Reilingen

Arbeitskreis Burg Wersau Kinderfreizeit mit witzigen Spielen und Informationen zum Mittelalter

Von Turmbau bis Schuhwurf

Reilingen.Schon morgens um 9.30 Uhr waren die ersten Helfer des Arbeitskreises Burg Wersau auf dem Burggelände, um die notwendigen Vorbereitungen für die Kinderfreizeit vorzunehmen. Natürlich war das älteste Mitglied, Willi Krüger, als erster vor Ort, um die Sonnenschirme zu inspizieren – es sollte kein Kind und kein Betreuer ohne einen Schattenplatz sein.

Gut, dass der eine oder andere Helfer schon früher als verabredet da war, so konnten die Spielutensilien an Ort und Stelle gebracht werden. Heidrun Semmler und Christiana Dümplemann bestückten die einzelnen Spielstationen mit Schubkarren und Schaufeln, mit 50 blauen Kisten und vielem mehr.

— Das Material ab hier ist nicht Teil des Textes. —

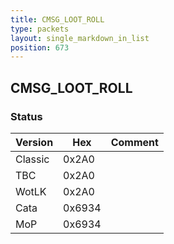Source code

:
 ```yaml
---
title: CMSG_LOOT_ROLL
type: packets
layout: single_markdown_in_list
position: 673
---
```


## CMSG_LOOT_ROLL

### Status

Version    | Hex        | Comment
---------- | ---------- | ---------- 
Classic    | 0x2A0      | 
TBC        | 0x2A0      | 
WotLK      | 0x2A0      | 
Cata       | 0x6934     | 
MoP        | 0x6934     |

Kurz vor 13 Uhr trafen alle Helfer ein – zehn an der Zahl. Auch der Vorsitzende des Vereins „Freunde Reilinger Geschichte“ wollte an der Veranstaltung teilnehmen. Jede Gruppe von zehn Kindern wurde von zwei Wersauern begleitet.

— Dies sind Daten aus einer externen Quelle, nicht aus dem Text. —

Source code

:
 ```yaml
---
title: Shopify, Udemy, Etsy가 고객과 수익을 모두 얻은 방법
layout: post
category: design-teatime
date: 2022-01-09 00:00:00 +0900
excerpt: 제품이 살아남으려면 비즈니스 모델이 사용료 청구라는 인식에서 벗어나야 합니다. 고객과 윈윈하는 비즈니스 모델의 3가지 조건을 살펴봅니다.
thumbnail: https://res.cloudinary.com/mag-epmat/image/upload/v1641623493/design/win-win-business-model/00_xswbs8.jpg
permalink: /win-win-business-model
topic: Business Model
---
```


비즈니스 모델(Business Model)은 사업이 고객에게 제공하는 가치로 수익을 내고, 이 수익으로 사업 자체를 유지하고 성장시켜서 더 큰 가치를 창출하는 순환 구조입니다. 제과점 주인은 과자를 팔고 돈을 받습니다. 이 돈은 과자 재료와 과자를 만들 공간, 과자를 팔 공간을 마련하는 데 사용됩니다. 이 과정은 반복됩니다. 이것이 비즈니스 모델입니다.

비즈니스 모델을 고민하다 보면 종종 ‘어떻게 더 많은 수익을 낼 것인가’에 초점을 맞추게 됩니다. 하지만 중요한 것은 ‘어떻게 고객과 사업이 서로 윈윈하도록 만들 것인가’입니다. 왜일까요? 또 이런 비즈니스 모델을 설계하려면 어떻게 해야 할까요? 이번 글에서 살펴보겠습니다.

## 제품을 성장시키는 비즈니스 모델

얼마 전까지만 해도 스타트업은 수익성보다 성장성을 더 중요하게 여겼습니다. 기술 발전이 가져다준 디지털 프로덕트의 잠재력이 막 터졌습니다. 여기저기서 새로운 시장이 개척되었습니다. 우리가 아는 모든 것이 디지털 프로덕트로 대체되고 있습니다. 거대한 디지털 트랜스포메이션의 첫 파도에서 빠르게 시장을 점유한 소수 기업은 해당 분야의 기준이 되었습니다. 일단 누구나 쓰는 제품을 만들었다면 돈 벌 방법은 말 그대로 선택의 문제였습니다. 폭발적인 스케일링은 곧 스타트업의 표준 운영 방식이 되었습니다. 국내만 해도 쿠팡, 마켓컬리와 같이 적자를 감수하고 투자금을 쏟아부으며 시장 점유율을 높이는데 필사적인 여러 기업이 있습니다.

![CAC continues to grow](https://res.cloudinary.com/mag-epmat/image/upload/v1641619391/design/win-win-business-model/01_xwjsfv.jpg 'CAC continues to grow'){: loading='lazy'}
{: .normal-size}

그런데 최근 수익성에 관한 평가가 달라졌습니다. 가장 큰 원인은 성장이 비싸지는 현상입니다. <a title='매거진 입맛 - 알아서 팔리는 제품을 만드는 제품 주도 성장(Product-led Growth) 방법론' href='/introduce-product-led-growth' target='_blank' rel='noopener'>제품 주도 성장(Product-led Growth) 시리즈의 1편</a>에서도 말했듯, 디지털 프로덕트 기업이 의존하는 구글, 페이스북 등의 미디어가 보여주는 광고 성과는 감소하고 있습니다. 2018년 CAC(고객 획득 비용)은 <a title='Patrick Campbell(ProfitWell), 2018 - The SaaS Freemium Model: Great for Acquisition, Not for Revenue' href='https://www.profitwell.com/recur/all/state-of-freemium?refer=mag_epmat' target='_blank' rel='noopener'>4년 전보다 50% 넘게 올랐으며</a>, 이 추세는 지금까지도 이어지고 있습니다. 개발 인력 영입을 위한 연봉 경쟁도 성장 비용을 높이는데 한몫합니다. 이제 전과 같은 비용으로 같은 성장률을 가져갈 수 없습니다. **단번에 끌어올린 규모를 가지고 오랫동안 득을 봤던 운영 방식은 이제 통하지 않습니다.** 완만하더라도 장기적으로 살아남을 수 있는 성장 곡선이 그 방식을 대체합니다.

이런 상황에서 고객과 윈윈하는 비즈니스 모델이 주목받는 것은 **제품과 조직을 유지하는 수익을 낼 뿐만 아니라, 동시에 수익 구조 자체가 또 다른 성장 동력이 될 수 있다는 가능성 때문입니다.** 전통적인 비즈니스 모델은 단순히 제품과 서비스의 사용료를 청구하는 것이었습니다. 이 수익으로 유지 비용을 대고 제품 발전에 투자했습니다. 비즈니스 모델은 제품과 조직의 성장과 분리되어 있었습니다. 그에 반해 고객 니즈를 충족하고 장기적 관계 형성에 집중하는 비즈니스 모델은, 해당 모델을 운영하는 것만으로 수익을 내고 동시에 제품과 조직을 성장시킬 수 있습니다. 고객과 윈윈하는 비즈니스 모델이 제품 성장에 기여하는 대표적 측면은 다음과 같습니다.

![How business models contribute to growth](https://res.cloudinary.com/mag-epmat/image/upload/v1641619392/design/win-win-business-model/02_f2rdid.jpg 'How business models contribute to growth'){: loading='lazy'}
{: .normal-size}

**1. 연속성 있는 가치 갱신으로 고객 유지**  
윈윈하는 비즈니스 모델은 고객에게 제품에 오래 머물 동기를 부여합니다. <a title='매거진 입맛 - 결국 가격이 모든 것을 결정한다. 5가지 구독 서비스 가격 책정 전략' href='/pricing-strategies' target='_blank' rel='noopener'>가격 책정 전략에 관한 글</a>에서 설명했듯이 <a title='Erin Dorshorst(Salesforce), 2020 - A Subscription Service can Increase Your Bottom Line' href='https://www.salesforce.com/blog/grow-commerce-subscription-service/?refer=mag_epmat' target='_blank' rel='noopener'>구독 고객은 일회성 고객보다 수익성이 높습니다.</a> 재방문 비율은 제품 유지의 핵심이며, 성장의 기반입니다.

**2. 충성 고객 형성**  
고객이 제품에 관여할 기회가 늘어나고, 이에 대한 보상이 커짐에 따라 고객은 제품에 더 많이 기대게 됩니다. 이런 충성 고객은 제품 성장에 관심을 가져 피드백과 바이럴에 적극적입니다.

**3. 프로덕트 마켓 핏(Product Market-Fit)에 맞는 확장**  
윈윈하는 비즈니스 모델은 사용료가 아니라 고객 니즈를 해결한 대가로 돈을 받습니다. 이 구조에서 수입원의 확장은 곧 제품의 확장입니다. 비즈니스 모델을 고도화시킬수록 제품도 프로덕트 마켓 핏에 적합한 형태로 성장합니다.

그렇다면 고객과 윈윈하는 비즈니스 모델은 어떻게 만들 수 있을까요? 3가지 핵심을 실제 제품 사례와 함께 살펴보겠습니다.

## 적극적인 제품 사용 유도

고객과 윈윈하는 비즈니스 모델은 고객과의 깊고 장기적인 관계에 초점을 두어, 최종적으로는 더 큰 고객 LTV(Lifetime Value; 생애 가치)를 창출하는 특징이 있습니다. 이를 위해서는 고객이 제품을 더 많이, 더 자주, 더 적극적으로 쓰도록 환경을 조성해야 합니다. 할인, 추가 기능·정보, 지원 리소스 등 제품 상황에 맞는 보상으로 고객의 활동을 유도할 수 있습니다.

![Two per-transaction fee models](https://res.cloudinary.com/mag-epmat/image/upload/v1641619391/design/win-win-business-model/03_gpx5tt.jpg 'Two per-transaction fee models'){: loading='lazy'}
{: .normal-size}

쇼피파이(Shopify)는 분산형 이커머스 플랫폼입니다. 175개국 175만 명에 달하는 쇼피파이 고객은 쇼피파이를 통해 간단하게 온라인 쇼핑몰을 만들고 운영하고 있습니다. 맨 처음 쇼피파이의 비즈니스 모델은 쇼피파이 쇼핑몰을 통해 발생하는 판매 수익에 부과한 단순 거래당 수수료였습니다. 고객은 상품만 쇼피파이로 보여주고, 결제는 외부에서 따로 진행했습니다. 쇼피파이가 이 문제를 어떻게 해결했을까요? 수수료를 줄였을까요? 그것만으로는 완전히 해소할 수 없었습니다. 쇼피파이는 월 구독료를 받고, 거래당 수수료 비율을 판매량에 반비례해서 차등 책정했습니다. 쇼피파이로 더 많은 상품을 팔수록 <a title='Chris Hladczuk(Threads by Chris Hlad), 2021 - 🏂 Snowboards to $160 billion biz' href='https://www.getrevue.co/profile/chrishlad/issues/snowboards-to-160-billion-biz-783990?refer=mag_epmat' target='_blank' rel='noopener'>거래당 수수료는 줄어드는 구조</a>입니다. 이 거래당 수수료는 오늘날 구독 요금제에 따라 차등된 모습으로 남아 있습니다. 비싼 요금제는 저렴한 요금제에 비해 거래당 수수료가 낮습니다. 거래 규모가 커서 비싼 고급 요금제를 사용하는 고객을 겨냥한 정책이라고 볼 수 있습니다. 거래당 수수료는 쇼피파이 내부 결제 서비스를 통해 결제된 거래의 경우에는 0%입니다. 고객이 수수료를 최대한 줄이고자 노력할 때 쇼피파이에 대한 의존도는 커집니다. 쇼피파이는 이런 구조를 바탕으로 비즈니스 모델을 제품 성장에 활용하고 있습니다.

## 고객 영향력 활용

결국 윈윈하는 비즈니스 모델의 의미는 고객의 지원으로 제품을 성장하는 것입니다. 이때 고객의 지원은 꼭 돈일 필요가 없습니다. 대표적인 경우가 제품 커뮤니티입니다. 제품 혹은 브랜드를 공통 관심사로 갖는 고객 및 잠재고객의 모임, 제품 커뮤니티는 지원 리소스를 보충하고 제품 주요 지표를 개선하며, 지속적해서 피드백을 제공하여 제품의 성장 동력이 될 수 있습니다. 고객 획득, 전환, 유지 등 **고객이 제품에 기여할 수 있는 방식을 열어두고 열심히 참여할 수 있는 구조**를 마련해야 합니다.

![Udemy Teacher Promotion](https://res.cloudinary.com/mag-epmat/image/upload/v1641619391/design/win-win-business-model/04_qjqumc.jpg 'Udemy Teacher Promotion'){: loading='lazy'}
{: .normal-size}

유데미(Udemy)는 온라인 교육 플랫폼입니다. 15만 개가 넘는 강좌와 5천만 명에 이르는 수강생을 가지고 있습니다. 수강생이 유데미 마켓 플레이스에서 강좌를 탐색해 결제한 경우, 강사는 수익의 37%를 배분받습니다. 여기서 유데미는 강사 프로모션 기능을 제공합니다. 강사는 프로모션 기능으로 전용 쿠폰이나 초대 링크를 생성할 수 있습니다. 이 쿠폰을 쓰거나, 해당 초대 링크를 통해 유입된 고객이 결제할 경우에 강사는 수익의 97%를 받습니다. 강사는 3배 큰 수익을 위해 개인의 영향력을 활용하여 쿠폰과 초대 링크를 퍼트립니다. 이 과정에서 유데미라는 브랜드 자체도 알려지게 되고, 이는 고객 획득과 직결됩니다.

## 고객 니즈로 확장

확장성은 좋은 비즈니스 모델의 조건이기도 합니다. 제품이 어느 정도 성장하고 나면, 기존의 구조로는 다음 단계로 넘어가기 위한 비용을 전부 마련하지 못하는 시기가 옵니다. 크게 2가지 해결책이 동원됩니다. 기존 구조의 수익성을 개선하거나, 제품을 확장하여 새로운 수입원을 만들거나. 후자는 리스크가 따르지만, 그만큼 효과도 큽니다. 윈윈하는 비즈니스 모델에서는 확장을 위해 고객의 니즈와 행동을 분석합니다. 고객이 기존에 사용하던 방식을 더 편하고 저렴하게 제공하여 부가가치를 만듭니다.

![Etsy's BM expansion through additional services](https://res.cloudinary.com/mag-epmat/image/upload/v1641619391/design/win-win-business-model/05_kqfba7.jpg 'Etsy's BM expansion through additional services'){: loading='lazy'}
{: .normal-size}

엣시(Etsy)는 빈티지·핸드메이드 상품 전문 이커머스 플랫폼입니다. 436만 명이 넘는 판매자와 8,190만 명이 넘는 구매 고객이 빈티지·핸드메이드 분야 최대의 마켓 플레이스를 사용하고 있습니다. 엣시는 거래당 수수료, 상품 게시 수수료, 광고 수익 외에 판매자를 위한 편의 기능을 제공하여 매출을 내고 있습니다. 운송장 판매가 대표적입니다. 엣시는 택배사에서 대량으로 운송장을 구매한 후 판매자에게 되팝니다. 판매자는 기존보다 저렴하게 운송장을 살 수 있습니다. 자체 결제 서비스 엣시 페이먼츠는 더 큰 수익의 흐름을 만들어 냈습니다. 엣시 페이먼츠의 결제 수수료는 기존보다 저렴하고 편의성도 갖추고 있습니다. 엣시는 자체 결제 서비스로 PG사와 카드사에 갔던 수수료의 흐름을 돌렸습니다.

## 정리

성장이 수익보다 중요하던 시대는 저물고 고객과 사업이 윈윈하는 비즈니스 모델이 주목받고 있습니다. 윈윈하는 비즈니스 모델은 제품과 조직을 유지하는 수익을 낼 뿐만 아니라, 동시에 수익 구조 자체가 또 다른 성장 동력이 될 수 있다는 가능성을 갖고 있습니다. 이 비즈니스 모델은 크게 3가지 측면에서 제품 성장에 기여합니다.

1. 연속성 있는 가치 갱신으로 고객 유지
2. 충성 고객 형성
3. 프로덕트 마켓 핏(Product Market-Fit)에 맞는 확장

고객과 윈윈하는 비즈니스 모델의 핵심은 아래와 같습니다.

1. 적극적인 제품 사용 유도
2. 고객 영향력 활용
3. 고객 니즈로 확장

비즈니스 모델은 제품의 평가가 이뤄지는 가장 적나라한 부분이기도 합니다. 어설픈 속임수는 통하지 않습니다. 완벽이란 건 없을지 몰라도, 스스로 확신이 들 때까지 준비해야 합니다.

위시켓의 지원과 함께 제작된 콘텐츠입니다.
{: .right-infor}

So überwachten Felix Müller und Emily Ziegler die Spielstation Turmbau, den Feldherrenhügel Regina Geiger und Heidrun Semmler, das Schubkarrenrennen Cornelia Stojek-Sommer und Christiana Dümpelmann, den Schuhweitwurf Susanne Müller und Rosel Bründlinger. Das große Schwingsieb wurde von Britta und Tamina Thiel beaufsichtigt, während Sabine Petzold und Hella Müller für einen reibungslosen Ablauf sorgten.

Kugel mit Wachssiegel

Schon kurz nach 13.30 Uhr standen die ersten Kinder auf der Wersau. Wie hier üblich, bekam erst einmal jedes Kind ein kühles Getränk und ein Stück Kuchen. Es dauerte eine Weile, bis alle 52 Kinder ihren Platz gefunden hatten und Hella Müller die Begrüßung und den Verlauf des Nachmittags erklären konnte. Als Erstes wurden auf die Flaschen die Namen der Kinder vermerkt, dann erfolgte die Ausgabe einer Tonkugel.

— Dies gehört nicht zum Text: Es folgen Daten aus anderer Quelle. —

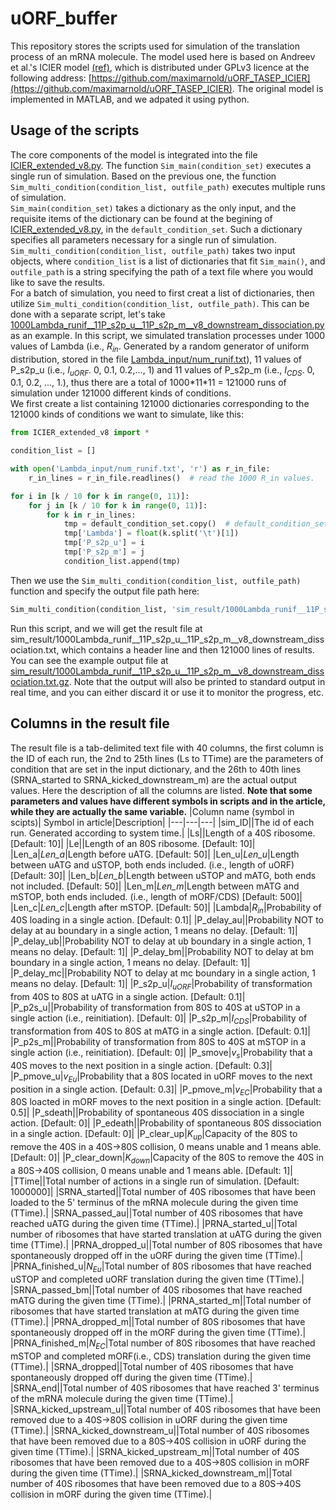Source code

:# uORF_buffer

This repository stores the scripts used for simulation of the translation process of an mRNA molecule. The model used here is based on Andreev et al.'s ICIER model [(ref)](https://elifesciences.org/articles/32563), which is distributed under GPLv3 licence at the following address: [https://github.com/maximarnold/uORF_TASEP_ICIER](https://github.com/maximarnold/uORF_TASEP_ICIER). The original model is implemented in MATLAB, and we adpated it using python.


## Usage of the scripts
The core components of the model is integrated into the file [ICIER_extended_v8.py](https://github.com/lujlab/uORF_buffer/blob/main/ICIER_extended_v8.py). The function `Sim_main(condition_set)` executes a single run of simulation. Based on the previous one, the function `Sim_multi_condition(condition_list, outfile_path)` executes multiple runs of simulation.<br/>
`Sim_main(condition_set)` takes a dictionary as the only input, and the requisite items of the dictionary can be found at the begining of [ICIER_extended_v8.py](https://github.com/lujlab/uORF_buffer/blob/main/ICIER_extended_v8.py), in the `default_condition_set`. Such a dictionary specifies all parameters necessary for a single run of simulation.<br/>
`Sim_multi_condition(condition_list, outfile_path)` takes two input objects, where `condition_list` is a list of dictionaries that fit `Sim_main()`, and `outfile_path` is a string specifying the path of a text file where you would like to save the results.<br/>
For a batch of simulation, you need to first creat a list of dictionaries, then utilize `Sim_multi_condition(condition_list, outfile_path)`. This can be done with a separate script, let's take [1000Lambda_runif__11P_s2p_u__11P_s2p_m__v8_downstream_dissociation.py](https://github.com/lujlab/uORF_buffer/blob/main/1000Lambda_runif__11P_s2p_u__11P_s2p_m__v8_downstream_dissociation.py) as an example. In this script, we simulated translation processes under 1000 values of Lambda (i.e., *R<sub>in</sub>*. Generated by a random generator of uniform distribution, stored in the file [Lambda_input/num_runif.txt](https://github.com/lujlab/uORF_buffer/blob/main/Lambda_input/num_runif.txt)), 11 values of P_s2p_u (i.e., *I<sub>uORF</sub>*. 0, 0.1, 0.2,..., 1) and 11 values of P_s2p_m (i.e., *I<sub>CDS</sub>*. 0, 0.1, 0.2, ..., 1.), thus there are a total of 1000\*11\*11 = 121000 runs of simulation under 121000 different kinds of conditions.<br/>
We first create a list containing 121000 dictionaries corresponding to the 121000 kinds of conditions we want to simulate, like this:
```python
from ICIER_extended_v8 import *

condition_list = []

with open('Lambda_input/num_runif.txt', 'r') as r_in_file:
    r_in_lines = r_in_file.readlines()  # read the 1000 R_in values.

for i in [k / 10 for k in range(0, 11)]:
    for j in [k / 10 for k in range(0, 11)]:
        for k in r_in_lines:
            tmp = default_condition_set.copy()  # default_condition_set has been imported from ICIER_extended_v8.py
            tmp['Lambda'] = float(k.split('\t')[1])
            tmp['P_s2p_u'] = i
            tmp['P_s2p_m'] = j
            condition_list.append(tmp)
```
Then we use the `Sim_multi_condition(condition_list, outfile_path)` function and specify the output file path here:
```python
Sim_multi_condition(condition_list, 'sim_result/1000Lambda_runif__11P_s2p_u__11P_s2p_m__v8_downstream_dissociation.txt')
```
Run this script, and we will get the result file at sim_result/1000Lambda_runif__11P_s2p_u__11P_s2p_m__v8_downstream_dissociation.txt, which contains a header line and then 121000 lines of results. You can see the example output file at [sim_result/1000Lambda_runif__11P_s2p_u__11P_s2p_m__v8_downstream_dissociation.txt.gz](https://github.com/lujlab/uORF_buffer/blob/main/sim_result/1000Lambda_runif__11P_s2p_u__11P_s2p_m__v8_downstream_dissociation.txt.gz). Note that the output will also be printed to standard output in real time, and you can either discard it or use it to monitor the progress, etc.

## Columns in the result file
The result file is a tab-delimited text file with 40 columns, the first column is the ID of each run, the 2nd to 25th lines (Ls to TTime) are the parameters of condition that are set in the input dictionary, and the 26th to 40th lines (SRNA_started to SRNA_kicked_downstream_m) are the actual output values. Here the description of all the columns are listed. **Note that some parameters and values have different symbols in scripts and in the article, while they are actually the same variable.**
|Column name (symbol in scipts)| Symbol in article|Description|
|---|---|---|
|sim_ID||The id of each run. Generated according to system time.|
|Ls||Length of a 40S ribosome. \[Default: 10\]|
|Le||Length of an 80S ribosome. \[Default: 10\]|
|Len_a|*Len_a*|Length before uATG. \[Default: 50\]|
|Len_u|*Len_u*|Length between uATG and uSTOP, both ends included. (i.e., length of uORF) \[Default: 30\]|
|Len_b|*Len_b*|Length between uSTOP and mATG, both ends not included. \[Default: 50\]|
|Len_m|*Len_m*|Length between mATG and mSTOP, both ends included. (i.e., length of mORF/CDS) \[Default: 500\]|
|Len_c|*Len_c*|Length after mSTOP. \[Default: 50\]|
|Lambda|*R<sub>in</sub>*|Probability of 40S loading in a single action. \[Default: 0.1\]|
|P_delay_au||Probability NOT to delay at au boundary in a single action, 1 means no delay. \[Default: 1\]|
|P_delay_ub||Probability NOT to delay at ub boundary in a single action, 1 means no delay. \[Default: 1\]|
|P_delay_bm||Probability NOT to delay at bm boundary in a single action, 1 means no delay. \[Default: 1\]|
|P_delay_mc||Probability NOT to delay at mc boundary in a single action, 1 means no delay. \[Default: 1\]|
|P_s2p_u|*I<sub>uORF</sub>*|Probability of transformation from 40S to 80S at uATG in a single action. \[Default: 0.1\]|
|P_p2s_u||Probability of transformation from 80S to 40S at uSTOP in a single action (i.e., reinitiation). \[Default: 0\]|
|P_s2p_m|*I<sub>CDS</sub>*|Probability of transformation from 40S to 80S at mATG in a single action. \[Default: 0.1\]|
|P_p2s_m||Probability of transformation from 80S to 40S at mSTOP in a single action (i.e., reinitiation). \[Default: 0\]|
|P_smove|*v<sub>s</sub>*|Probability that a 40S moves to the next position in a single action. \[Default: 0.3\]|
|P_pmove_u|*v<sub>Eu</sub>*|Probability that a 80S located in uORF moves to the next position in a single action. \[Default: 0.3\]|
|P_pmove_m|*v<sub>EC</sub>*|Probability that a 80S loacted in mORF moves to the next position in a single action. \[Default: 0.5\]|
|P_sdeath||Probability of spontaneous 40S dissociation in a single action.  \[Default: 0\]|
|P_edeath||Probability of spontaneous 80S dissociation in a single action.  \[Default: 0\]|
|P_clear_up|*K<sub>up</sub>*|Capacity of the 80S to remove the 40S in a 40S->80S collision, 0 means unable and 1 means able. \[Default: 0\]|
|P_clear_down|*K<sub>down</sub>*|Capacity of the 80S to remove the 40S in a 80S->40S collision, 0 means unable and 1 means able. \[Default: 1\]|
|TTime||Total number of actions in a single run of simulation. \[Default: 1000000\]|
|SRNA_started||Total number of 40S ribosomes that have been loaded to the 5' terminus of the mRNA molecule during the given time (TTime).| 
|SRNA_passed_au||Total number of 40S ribosomes that have reached uATG during the given time (TTime).|
|PRNA_started_u||Total number of ribosomes that have started translation at uATG during the given time (TTime).|
|PRNA_dropped_u||Total number of 80S ribosomes that have spontaneously dropped off in the uORF during the given time (TTime).|
|PRNA_finished_u|*N<sub>Eu</sub>*|Total number of 80S ribosomes that have reached uSTOP and completed uORF translation during the given time (TTime).|
|SRNA_passed_bm||Total number of 40S ribosomes that have reached mATG during the given time (TTime).|
|PRNA_started_m||Total number of ribosomes that have started translation at mATG during the given time (TTime).|
|PRNA_dropped_m||Total number of 80S ribosomes that have spontaneously dropped off in the mORF during the given time (TTime).|
|PRNA_finished_m|*N<sub>EC</sub>*|Total number of 80S ribosomes that have reached mSTOP and completed mORF(i.e., CDS) translation during the given time (TTime).|
|SRNA_dropped||Total number of 40S ribosomes that have spontaneously dropped off during the given time (TTime).|
|SRNA_end||Total number of 40S ribosomes that have reached 3' terminus of the mRNA molecule during the given time (TTime).|
|SRNA_kicked_upstream_u||Total number of 40S ribosomes that have been removed due to a 40S->80S collision in uORF during the given time (TTime).|
|SRNA_kicked_downstream_u||Total number of 40S ribosomes that have been removed due to a 80S->40S collision in uORF during the given time (TTime).|
|SRNA_kicked_upstream_m||Total number of 40S ribosomes that have been removed due to a 40S->80S collision in mORF during the given time (TTime).|
|SRNA_kicked_downstream_m||Total number of 40S ribosomes that have been removed due to a 80S->40S collision in mORF during the given time (TTime).|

Aus dieser wurde ein Taler geformt und zusammen mit einem Namenszettel zum Trocknen in der Sonne platziert. Denn am Ende der Veranstaltung sollte ein Wersauer Wachssiegel aufgebracht werden.

Immer wieder wurden zwischen den Spielen Trinkpausen unter dem Containerdach eingelegt. Diese Pausen nutzte Sabine Petzold, um den Kindern die tollsten Geschichten über die Wersau zu erzählen. Nach ihrer Laufbahn als Gemeinderätin wird sie das Amt der ehrenamtlichen Geschichtenerzählerin im Archäologiepark Wersau übernehmen.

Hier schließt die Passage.